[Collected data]

____________________

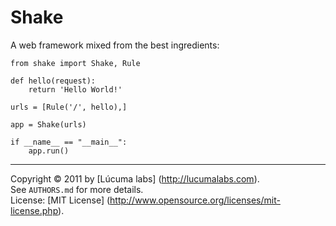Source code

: 
# Shake

A web framework mixed from the best ingredients:

    from shake import Shake, Rule

    def hello(request):
        return 'Hello World!'

    urls = [Rule('/', hello),]

    app = Shake(urls)

    if __name__ == "__main__":
        app.run()


---------------------------------------
Copyright © 2011 by [Lúcuma labs] (http://lucumalabs.com).  
See `AUTHORS.md` for more details.  
License: [MIT License] (http://www.opensource.org/licenses/mit-license.php).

____________________

Copy every line of the data exactly as written, excluding the pictures.

Source code

: 
# Shake

A web framework mixed from the best ingredients:

    from shake import Shake, Rule

    def hello(request):
        return 'Hello World!'

    urls = [Rule('/', hello),]

    app = Shake(urls)

    if __name__ == "__main__":
        app.run()


---------------------------------------
Copyright © 2011 by [Lúcuma labs] (http://lucumalabs.com).  
See `AUTHORS.md` for more details.  
License: [MIT License] (http://www.opensource.org/licenses/mit-license.php).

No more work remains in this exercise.